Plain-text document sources
+ + + +

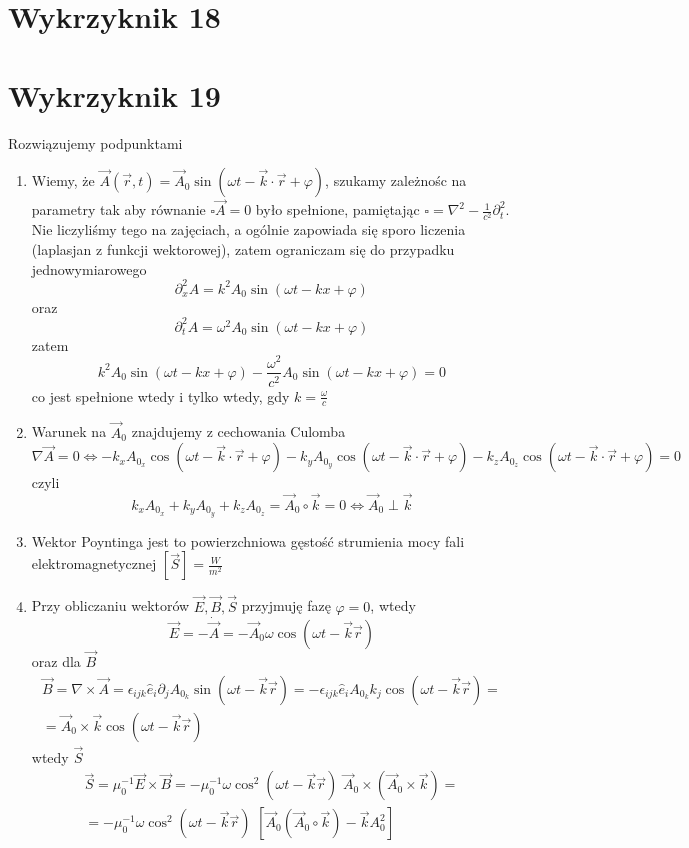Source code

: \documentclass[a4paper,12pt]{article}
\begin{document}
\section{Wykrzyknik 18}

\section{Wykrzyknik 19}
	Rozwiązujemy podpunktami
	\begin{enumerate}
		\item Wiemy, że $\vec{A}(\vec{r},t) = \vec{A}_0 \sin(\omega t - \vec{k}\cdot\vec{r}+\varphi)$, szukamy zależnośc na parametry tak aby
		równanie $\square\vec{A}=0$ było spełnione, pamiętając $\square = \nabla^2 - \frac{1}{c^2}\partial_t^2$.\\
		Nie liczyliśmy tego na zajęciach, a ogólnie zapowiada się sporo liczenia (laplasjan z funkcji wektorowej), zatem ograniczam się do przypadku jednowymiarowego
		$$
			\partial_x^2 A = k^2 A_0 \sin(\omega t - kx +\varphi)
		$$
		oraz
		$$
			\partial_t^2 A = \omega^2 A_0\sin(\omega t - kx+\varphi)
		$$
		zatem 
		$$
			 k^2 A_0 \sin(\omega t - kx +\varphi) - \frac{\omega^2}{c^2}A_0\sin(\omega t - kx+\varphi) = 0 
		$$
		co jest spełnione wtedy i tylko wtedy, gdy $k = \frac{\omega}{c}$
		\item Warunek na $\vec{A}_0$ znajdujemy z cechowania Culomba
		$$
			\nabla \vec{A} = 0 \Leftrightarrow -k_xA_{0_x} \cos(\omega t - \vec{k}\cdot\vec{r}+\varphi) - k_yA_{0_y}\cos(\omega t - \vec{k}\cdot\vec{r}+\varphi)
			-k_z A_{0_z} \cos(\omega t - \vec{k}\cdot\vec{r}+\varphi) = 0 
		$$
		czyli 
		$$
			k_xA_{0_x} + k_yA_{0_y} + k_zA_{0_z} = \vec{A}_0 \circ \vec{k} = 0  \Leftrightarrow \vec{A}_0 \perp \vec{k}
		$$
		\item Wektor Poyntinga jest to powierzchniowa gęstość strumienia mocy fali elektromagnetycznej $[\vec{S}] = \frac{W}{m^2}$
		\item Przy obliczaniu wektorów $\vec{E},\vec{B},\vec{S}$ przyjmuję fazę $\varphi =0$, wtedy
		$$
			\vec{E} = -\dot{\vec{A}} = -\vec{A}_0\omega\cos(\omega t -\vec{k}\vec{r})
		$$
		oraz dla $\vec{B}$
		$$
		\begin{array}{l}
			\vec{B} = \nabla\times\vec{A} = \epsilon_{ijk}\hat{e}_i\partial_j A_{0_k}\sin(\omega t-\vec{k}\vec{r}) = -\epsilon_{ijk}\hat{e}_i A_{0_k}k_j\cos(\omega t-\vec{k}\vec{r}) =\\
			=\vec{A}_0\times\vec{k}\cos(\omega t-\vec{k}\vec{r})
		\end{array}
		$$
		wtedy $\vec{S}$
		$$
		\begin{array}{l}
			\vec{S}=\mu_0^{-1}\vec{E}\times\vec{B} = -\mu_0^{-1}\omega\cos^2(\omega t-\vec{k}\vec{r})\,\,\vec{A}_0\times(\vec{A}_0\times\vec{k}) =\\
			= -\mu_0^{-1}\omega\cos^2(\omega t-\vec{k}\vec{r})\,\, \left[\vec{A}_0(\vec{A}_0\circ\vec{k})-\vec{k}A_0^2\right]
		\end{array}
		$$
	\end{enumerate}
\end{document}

+ + + +

To do:
For the word "begin", find every line in the data that holds it and copy that line.

Solution below:
\begin{document}
	\begin{enumerate}
		\begin{array}{l}
		\begin{array}{l}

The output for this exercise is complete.